They pushed off just before 10.00, as did I, but I went to the Accademia. I couldn't come all this way and not go see The Tempest, I thought. But I was wrong, as the room where it's hung was roped off, closed and empty. There's plenty of other wonderful stuff, of course, but still. This day is proving a bit of an unfortunate one. I walked to Campo San Barnaba for some lunchtime pizza and the church was open! I've never seen San Barnaba open, so I took advantage. Not bad - smallish, tall and aisle-less with some middling art and, you guessed it, some fresco work, this time on the ceiling over the altar. Not sure what the ceiling of the church is like as it was covered in scaffolding due to, presumably, work in progress.
A nocciola and cioccolata coppa on the way back from the place I've been calling Nico, but which I now see has been renamed Lo Squero, and then back to the flat for some tea and...

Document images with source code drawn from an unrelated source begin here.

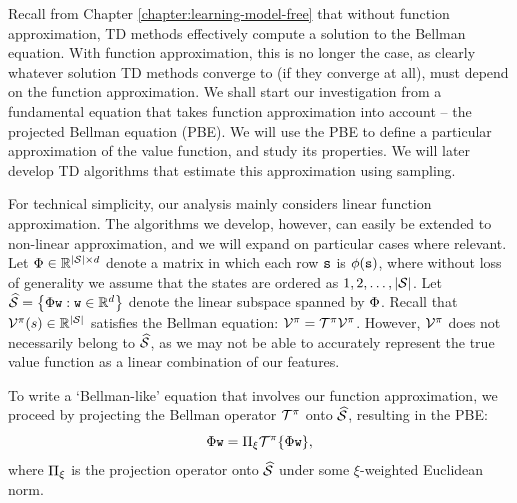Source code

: Recall from Chapter \ref{chapter:learning-model-free} that without function approximation, TD methods effectively compute a solution to the Bellman equation. With function approximation, this is no longer the case, as clearly  whatever solution TD methods converge to (if they converge at all), must depend on the function approximation. We shall start our investigation from a fundamental equation that takes function approximation into account -- the projected Bellman equation (PBE). We will use the PBE to define a particular approximation of the value function, and study its properties. We will later develop TD algorithms that estimate this approximation using sampling.

For technical simplicity, our analysis mainly considers linear function approximation. The algorithms we develop, however, can easily be extended to non-linear  approximation, and we will expand on particular cases where relevant. Let $\Phi \in \mathbb{R}^{|\mathcal{S}|\times d}$ denote a matrix in which each row ${\tt s}$ is $\phi({\tt s})$, where without loss of generality we assume that the states are ordered as $1,2,\dots, |\mathcal{S}|$. 
Let $\widehat{\mathcal{S}} = \left\{ \Phi {\tt w}: {\tt w} \in \mathbb{R}^{d} \right\}$ denote the linear subspace spanned by $\Phi$.
Recall that $\mathcal{V}^\pi(s)\in\mathbb{R}^{|\mathcal{S}|}$ satisfies the Bellman equation: $\mathcal{V}^\pi = \mathcal{T}^\pi \mathcal{V}^\pi$. However, $\mathcal{V}^\pi$ does not necessarily belong to $\widehat{\mathcal{S}}$, as we may not be able to accurately represent the true value function as a linear combination of our features. 

To write a `Bellman-like' equation that involves our function approximation, we proceed by projecting the Bellman operator $\mathcal{T}^\pi$ onto $\widehat{\mathcal{S}}$, resulting in the PBE:
\begin{equation}\label{eq:PBE}
    \Phi {\tt w} = \Pi_{\xi} \mathcal{T}^\pi \{\Phi {\tt w}\},
\end{equation}
where $\Pi_{\xi}$ is the projection operator onto $\widehat{\mathcal{S}}$ under some $\xi$-weighted Euclidean norm.


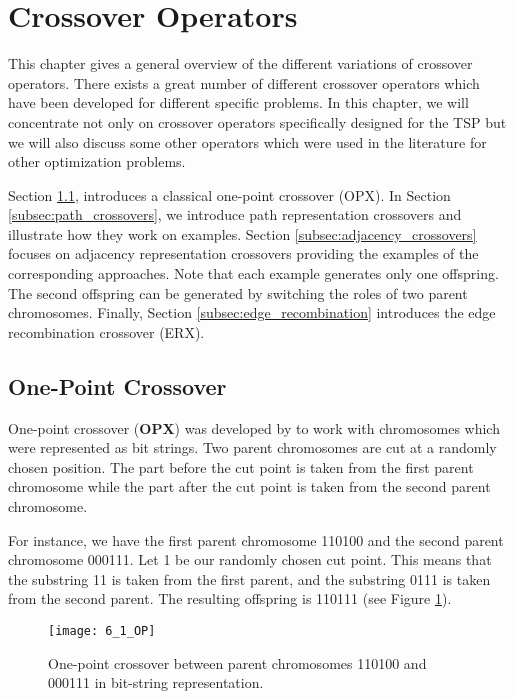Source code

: \section{Crossover Operators}
\label{sec:crossover}

This chapter gives a general overview of the different variations of crossover operators. There exists a great number of different crossover operators which have been developed for different specific problems. In this chapter, we will concentrate not only on crossover operators specifically designed for the TSP but we will also discuss some other operators which were used in the literature for other optimization problems. \par 

Section \ref{subsec:opx},  introduces a classical one-point crossover (OPX). In Section \ref{subsec:path_crossovers}, we introduce path representation crossovers and illustrate how they work on examples. Section \ref{subsec:adjacency_crossovers} focuses on adjacency representation crossovers providing the examples of the corresponding approaches. Note that each example generates only one offspring. The second offspring can be generated by switching the roles of two parent chromosomes. Finally, Section \ref{subsec:edge_recombination} introduces the edge recombination crossover (ERX).\par

\subsection{One-Point Crossover}
\label{subsec:opx}

One-point crossover (\textbf{OPX}) was developed by \citeauthor{holland1975adaptation} \cite{holland1975adaptation} to work with chromosomes which were represented as bit strings. Two parent chromosomes are cut at a randomly chosen position. The part before the cut point is taken from the first parent chromosome while the part after the cut point is taken from the second parent chromosome. \par 
For instance, we have the first parent chromosome 110100 and the second parent chromosome 000111. Let 1 be our randomly chosen cut point. This means that the substring 11 is taken from the first parent, and the substring 0111 is taken from the second parent. The resulting offspring is 110111 (see Figure \ref{fig:6_1_OP}). 

\begin{figure}[htp] \centering
	\centering
	\texttt{[image: 6\_1\_OP]}
	\caption{One-point crossover between parent chromosomes 110100 and 000111 in bit-string representation.}
	\label{fig:6_1_OP}
\end{figure}

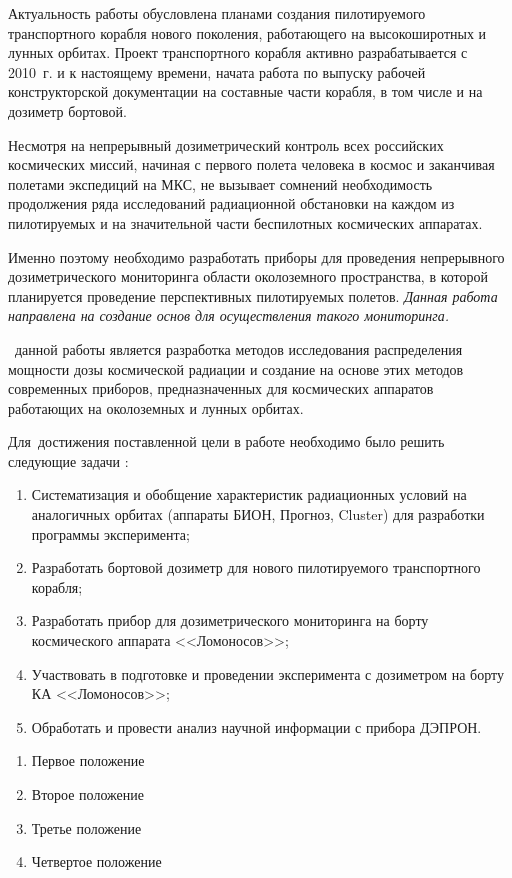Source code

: {\actuality}
 Актуальность работы обусловлена планами создания пилотируемого транспортного корабля нового поколения, работающего на высокоширотных и лунных орбитах. Проект транспортного корабля активно разрабатывается с 2010~г. и к настоящему времени, начата работа по выпуску рабочей конструкторской документации на составные части корабля, в том числе и на дозиметр бортовой.
 
 Несмотря на непрерывный дозиметрический контроль всех российских космических миссий, начиная с первого полета человека в космос и заканчивая полетами экспедиций на МКС, не вызывает сомнений необходимость продолжения ряда исследований радиационной обстановки на каждом из пилотируемых и на значительной части беспилотных космических аппаратах.  
 
 Именно поэтому необходимо разработать приборы  для проведения непрерывного дозиметрического мониторинга области околоземного пространства, в которой планируется проведение перспективных пилотируемых полетов. \textit{Данная работа направлена на создание основ для осуществления такого мониторинга.}

 \aim\ данной работы является разработка методов исследования распределения мощности дозы космической радиации и создание на основе этих методов современных приборов, предназначенных для космических аппаратов работающих на околоземных и лунных орбитах.
  

Для~достижения поставленной цели в работе необходимо было решить следующие задачи {\tasks}:
\begin{enumerate}
  \item Систематизация и обобщение характеристик радиационных условий на аналогичных орбитах (аппараты БИОН, Прогноз, Cluster) для разработки программы эксперимента;
  \item Разработать бортовой дозиметр для нового пилотируемого транспортного корабля;
  \item Разработать прибор для дозиметрического мониторинга на борту космического аппарата <<Ломоносов>>;
  \item Участвовать в подготовке и проведении эксперимента с дозиметром на борту КА <<Ломоносов>>;
  \item Обработать и провести анализ научной информации с прибора ДЭПРОН.
  
\end{enumerate}

\begin{enumerate}
  \item Первое положение
  \item Второе положение
  \item Третье положение
  \item Четвертое положение
\end{enumerate}

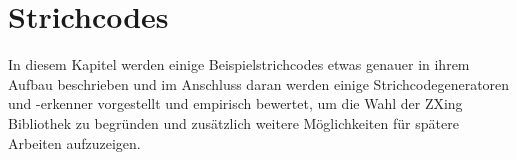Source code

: \chapter{Strichcodes}
\writtenby{\dcauthornameriren}%
In diesem Kapitel werden einige Beispielstrichcodes etwas genauer in ihrem Aufbau beschrieben und im Anschluss daran werden einige Strichcodegeneratoren und -erkenner vorgestellt und empirisch bewertet, um die Wahl der ZXing Bibliothek zu begründen und zusätzlich weitere Möglichkeiten für spätere Arbeiten aufzuzeigen.




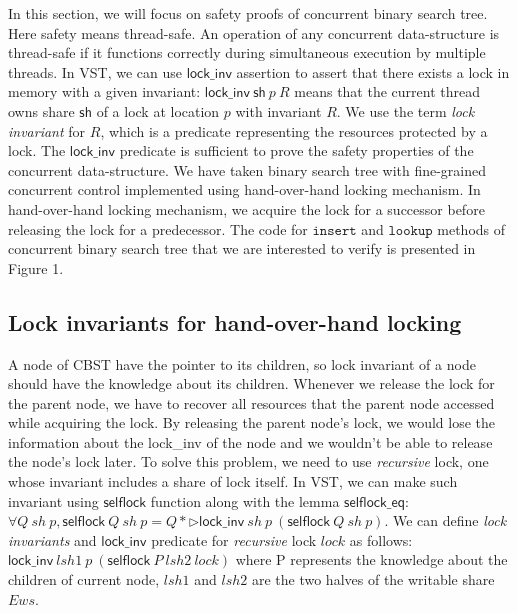 \documentclass[acmsmall,screen]{acmart}\settopmatter{printfolios=true}
\begin{document}
In this section, we will focus on safety proofs of concurrent binary search tree. Here safety means thread-safe. An operation of any concurrent data-structure is thread-safe if it functions correctly during simultaneous execution by multiple threads. In VST, we can use $\mathsf{lock\_inv}$ assertion to assert that there exists a lock in memory with a given invariant: $\mathsf{lock\_inv}\ \mathsf{sh}\ p\ R$ means that the current thread owns share $\mathsf{sh}$ of a lock at location $p$ with invariant $R$. We use the term \emph{lock invariant} for $R$, which is a predicate representing the resources protected by a lock. The $\mathsf{lock\_inv}$ predicate is sufficient to prove the safety properties of the concurrent data-structure. We have taken binary search tree with fine-grained concurrent control implemented using hand-over-hand locking mechanism. In hand-over-hand locking mechanism, we acquire the lock for a successor before releasing the lock for a predecessor. The code for $\texttt{insert}$ and $\texttt{lookup}$ methods of concurrent binary search tree that we are interested to verify is presented in Figure 1. 
   
\subsection{Lock invariants for hand-over-hand locking}
A node of CBST have the pointer to its children, so lock invariant of a node should have the knowledge about its children.   
Whenever we release the lock for the parent node, we have to recover all resources that the parent node accessed while acquiring the lock. By releasing the parent node's lock, we would lose the information about the lock\_inv of the node and we wouldn't be able to release the node's lock later. To solve this problem, we need to use \emph{recursive} lock, one whose invariant includes a share of lock itself. In VST, we can make such invariant using $\mathsf{selflock}$ function along with the lemma $\mathsf{selflock\_eq}$: $\forall Q\ \mathit{sh}\ p, \mathsf{selflock}\ Q\ \mathit{sh}\ p = Q * \triangleright \mathsf{lock\_inv}\ \mathit{sh}\ p\ (\mathsf{selflock}\ Q\ \mathit{sh}\ p)$. We can define \emph{lock invariants} and $\mathsf{lock\_inv}$ predicate for \emph{recursive} lock $\mathit{lock}$ as follows: $\mathsf{lock\_inv}\ \mathit{lsh1}\ p\ (\mathsf{selflock}\ P\ \mathit{lsh2}\ \mathit{lock})$ where P represents the knowledge about the children of current node, $\mathit{lsh1}$ and $\mathit{lsh2}$ are the two halves of the writable share $\mathit{Ews}$.
\end{document}
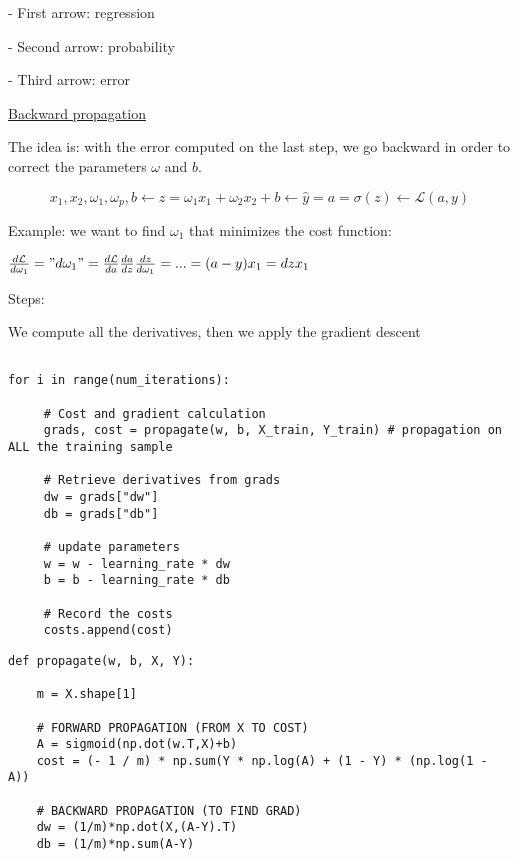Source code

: - First arrow: regression

- Second arrow: probability

- Third arrow: error

\vspace{5mm}

\underline{Backward propagation}

The idea is: with the error computed on the last step, we go backward in order to correct the parameters $\omega$ and $b$.

$$x_1,x_2, \omega_1,\omega_p,b \leftarrow z=\omega_1x_1 + \omega_2x_2 + b \leftarrow \widehat{y}=a=\sigma(z) \leftarrow \mathcal{L}(a,y)$$

Example: we want to find $\omega_1$ that minimizes the cost function:

$\frac{d\mathcal{L}}{d\omega_1}="d\omega_1"=\frac{d\mathcal{L}}{da}\frac{da}{dz}\frac{dz}{d\omega_1}=...=(a-y)x_1=dzx_1$

Steps:

We compute all the derivatives, then we apply the gradient descent

\lstset{language=Python}
\lstset{frame=lines}
\lstset{basicstyle=\footnotesize}
\begin{lstlisting}

for i in range(num_iterations):
        
     # Cost and gradient calculation
     grads, cost = propagate(w, b, X_train, Y_train) # propagation on ALL the training sample
        
     # Retrieve derivatives from grads
     dw = grads["dw"]
     db = grads["db"]
        
     # update parameters
     w = w - learning_rate * dw
     b = b - learning_rate * db
        
     # Record the costs
     costs.append(cost)

\end{lstlisting}

\lstset{language=Python}
\lstset{frame=lines}
\lstset{basicstyle=\footnotesize}
\begin{lstlisting}
def propagate(w, b, X, Y):
    
    m = X.shape[1]
    
    # FORWARD PROPAGATION (FROM X TO COST)
    A = sigmoid(np.dot(w.T,X)+b)
    cost = (- 1 / m) * np.sum(Y * np.log(A) + (1 - Y) * (np.log(1 - A))
    
    # BACKWARD PROPAGATION (TO FIND GRAD)
    dw = (1/m)*np.dot(X,(A-Y).T)
    db = (1/m)*np.sum(A-Y)

\end{lstlisting}



\vspace{5mm}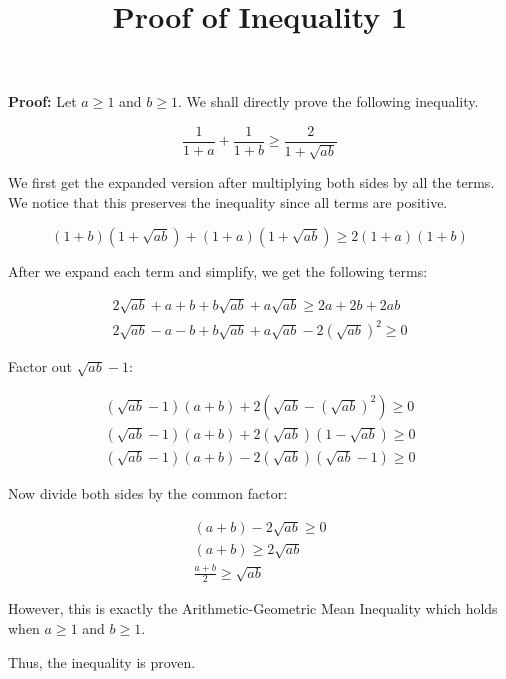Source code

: \documentclass[11pt]{article}
\title{Proof of Inequality 1}
\author{\Name}
\begin{document}
\maketitle

\textbf{Proof:}
Let $a \geq 1$ and $b \geq 1$. We shall directly prove the following inequality.

\begin{equation}
\frac{1}{1+a} + \frac{1}{1+b} \geq \frac{2}{1 + \sqrt{ab}} 
\end{equation}

We first get the expanded version after multiplying both sides by all the terms. We notice that this preserves the inequality since all terms are positive.

\begin{equation}
(1+b)(1 + \sqrt{ab}) + (1+a)(1 + \sqrt{ab}) \geq 2(1+a)(1+b)
\end{equation}

After we expand each term and simplify, we get the following terms:

\begin{gather}
 2\sqrt{ab} + a + b + b\sqrt{ab} + a\sqrt{ab} \geq 2a + 2b + 2ab \\
 2\sqrt{ab} - a - b + b\sqrt{ab} + a\sqrt{ab} - 2(\sqrt{ab})^2 \geq 0
\end{gather}

Factor out $\sqrt{ab} - 1$:

\begin{gather}
 (\sqrt{ab} - 1)(a+b) + 2(\sqrt{ab} - (\sqrt{ab})^2) \geq 0 \\ 
 (\sqrt{ab} - 1)(a+b) + 2(\sqrt{ab})(1 - \sqrt{ab}) \geq 0 \\
 (\sqrt{ab} - 1)(a+b) - 2(\sqrt{ab})(\sqrt{ab} - 1) \geq 0 
\end{gather}

Now divide both sides by the common factor:

\begin{gather}
 (a + b) - 2\sqrt{ab} \geq 0 \\
 (a + b) \geq 2\sqrt{ab} \\
 \frac{a + b}{2} \geq \sqrt{ab}
\end{gather}

However, this is exactly the Arithmetic-Geometric Mean Inequality which holds when $a \geq 1$ and $b \geq 1$.

Thus, the inequality is proven.
\end{document}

Venetian cake No. 7: the slice with no name
but it sure looks like marzipan and nuts to me.

And it sure was nice. Maybe a little too sweet, but like a
softer version of panforte.

Went for an afternoon photo-taking walk around the western part of Dorsoduro up to Piazzale Roma, where I bought my bus ticket for the airport tomorrow morning and checked out the times. Passing a favourite ice cream shop from my last visit along Fondamenta Minotto I stopped to check out their flavours and...cinnamon chocolate! Well, teamed with an eye-wateringly sharp limone in my coppa this was as close to gelati heaven as this chap has got, and I've been pretty darn close all week. And to sit and eat it in another one of my old favourite spots - the Fondamenta del Malcanton (above right) was just the kind of spiritually uplifting experience my last day needed. And on my way back to the flat I discovered the area between the main drag from Campo San Barnaba to the Accademia and the Grand Canal. Some nice nooks and, indeed, crannies and a good vista across the Grand Canal up one long calle. Back over the Accademia bridge - saw another one of those enormous liners pulling in (right).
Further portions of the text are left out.